--- Input Enclosed Below ---

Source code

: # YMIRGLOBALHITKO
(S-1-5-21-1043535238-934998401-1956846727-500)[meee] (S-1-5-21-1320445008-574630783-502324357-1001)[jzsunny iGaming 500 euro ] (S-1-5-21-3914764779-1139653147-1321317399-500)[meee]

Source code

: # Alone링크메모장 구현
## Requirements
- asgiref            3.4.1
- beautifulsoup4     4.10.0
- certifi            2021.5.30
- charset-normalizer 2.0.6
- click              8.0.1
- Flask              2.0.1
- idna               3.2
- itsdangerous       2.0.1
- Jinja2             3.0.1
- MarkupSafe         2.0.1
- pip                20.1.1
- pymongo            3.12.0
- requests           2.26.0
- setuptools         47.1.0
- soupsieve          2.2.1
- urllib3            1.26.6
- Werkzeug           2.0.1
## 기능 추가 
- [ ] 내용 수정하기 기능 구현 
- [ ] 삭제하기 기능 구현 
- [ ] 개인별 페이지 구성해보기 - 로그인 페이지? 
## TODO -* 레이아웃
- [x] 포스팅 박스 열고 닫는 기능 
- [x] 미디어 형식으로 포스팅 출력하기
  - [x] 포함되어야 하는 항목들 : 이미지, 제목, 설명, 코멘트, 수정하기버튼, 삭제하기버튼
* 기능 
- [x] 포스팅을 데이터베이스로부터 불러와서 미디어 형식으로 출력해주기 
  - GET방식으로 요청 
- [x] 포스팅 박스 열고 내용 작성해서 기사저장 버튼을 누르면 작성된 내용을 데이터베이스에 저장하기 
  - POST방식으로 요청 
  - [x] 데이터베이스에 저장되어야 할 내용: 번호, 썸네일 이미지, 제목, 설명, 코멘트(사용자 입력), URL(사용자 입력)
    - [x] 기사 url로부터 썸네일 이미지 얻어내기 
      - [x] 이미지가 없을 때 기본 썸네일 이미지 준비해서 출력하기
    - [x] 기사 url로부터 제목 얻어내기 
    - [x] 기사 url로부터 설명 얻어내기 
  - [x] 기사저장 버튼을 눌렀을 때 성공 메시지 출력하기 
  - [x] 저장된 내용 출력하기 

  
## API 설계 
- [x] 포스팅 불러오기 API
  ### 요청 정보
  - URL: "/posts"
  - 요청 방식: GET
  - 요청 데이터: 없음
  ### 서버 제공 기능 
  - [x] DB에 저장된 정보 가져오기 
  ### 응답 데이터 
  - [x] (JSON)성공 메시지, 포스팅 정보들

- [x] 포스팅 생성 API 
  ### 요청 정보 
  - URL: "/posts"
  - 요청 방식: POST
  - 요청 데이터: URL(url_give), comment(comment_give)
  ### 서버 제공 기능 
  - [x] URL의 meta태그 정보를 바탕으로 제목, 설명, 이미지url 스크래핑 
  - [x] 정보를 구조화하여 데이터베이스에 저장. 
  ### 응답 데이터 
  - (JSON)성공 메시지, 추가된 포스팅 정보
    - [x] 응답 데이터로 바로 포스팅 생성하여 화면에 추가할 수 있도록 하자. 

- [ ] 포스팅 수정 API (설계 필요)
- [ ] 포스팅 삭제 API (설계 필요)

--- End of Enclosed Input ---

Problem requirements: Every line above should be written out again, unchanged.

Answer below:
Source code

: # YMIRGLOBALHITKO
(S-1-5-21-1043535238-934998401-1956846727-500)[meee] (S-1-5-21-1320445008-574630783-502324357-1001)[jzsunny iGaming 500 euro ] (S-1-5-21-3914764779-1139653147-1321317399-500)[meee]

Source code

: # Alone링크메모장 구현
## Requirements
- asgiref            3.4.1
- beautifulsoup4     4.10.0
- certifi            2021.5.30
- charset-normalizer 2.0.6
- click              8.0.1
- Flask              2.0.1
- idna               3.2
- itsdangerous       2.0.1
- Jinja2             3.0.1
- MarkupSafe         2.0.1
- pip                20.1.1
- pymongo            3.12.0
- requests           2.26.0
- setuptools         47.1.0
- soupsieve          2.2.1
- urllib3            1.26.6
- Werkzeug           2.0.1
## 기능 추가 
- [ ] 내용 수정하기 기능 구현 
- [ ] 삭제하기 기능 구현 
- [ ] 개인별 페이지 구성해보기 - 로그인 페이지? 
## TODO -* 레이아웃
- [x] 포스팅 박스 열고 닫는 기능 
- [x] 미디어 형식으로 포스팅 출력하기
  - [x] 포함되어야 하는 항목들 : 이미지, 제목, 설명, 코멘트, 수정하기버튼, 삭제하기버튼
* 기능 
- [x] 포스팅을 데이터베이스로부터 불러와서 미디어 형식으로 출력해주기 
  - GET방식으로 요청 
- [x] 포스팅 박스 열고 내용 작성해서 기사저장 버튼을 누르면 작성된 내용을 데이터베이스에 저장하기 
  - POST방식으로 요청 
  - [x] 데이터베이스에 저장되어야 할 내용: 번호, 썸네일 이미지, 제목, 설명, 코멘트(사용자 입력), URL(사용자 입력)
    - [x] 기사 url로부터 썸네일 이미지 얻어내기 
      - [x] 이미지가 없을 때 기본 썸네일 이미지 준비해서 출력하기
    - [x] 기사 url로부터 제목 얻어내기 
    - [x] 기사 url로부터 설명 얻어내기 
  - [x] 기사저장 버튼을 눌렀을 때 성공 메시지 출력하기 
  - [x] 저장된 내용 출력하기 

  
## API 설계 
- [x] 포스팅 불러오기 API
  ### 요청 정보
  - URL: "/posts"
  - 요청 방식: GET
  - 요청 데이터: 없음
  ### 서버 제공 기능 
  - [x] DB에 저장된 정보 가져오기 
  ### 응답 데이터 
  - [x] (JSON)성공 메시지, 포스팅 정보들

- [x] 포스팅 생성 API 
  ### 요청 정보 
  - URL: "/posts"
  - 요청 방식: POST
  - 요청 데이터: URL(url_give), comment(comment_give)
  ### 서버 제공 기능 
  - [x] URL의 meta태그 정보를 바탕으로 제목, 설명, 이미지url 스크래핑 
  - [x] 정보를 구조화하여 데이터베이스에 저장. 
  ### 응답 데이터 
  - (JSON)성공 메시지, 추가된 포스팅 정보
    - [x] 응답 데이터로 바로 포스팅 생성하여 화면에 추가할 수 있도록 하자. 

- [ ] 포스팅 수정 API (설계 필요)
- [ ] 포스팅 삭제 API (설계 필요)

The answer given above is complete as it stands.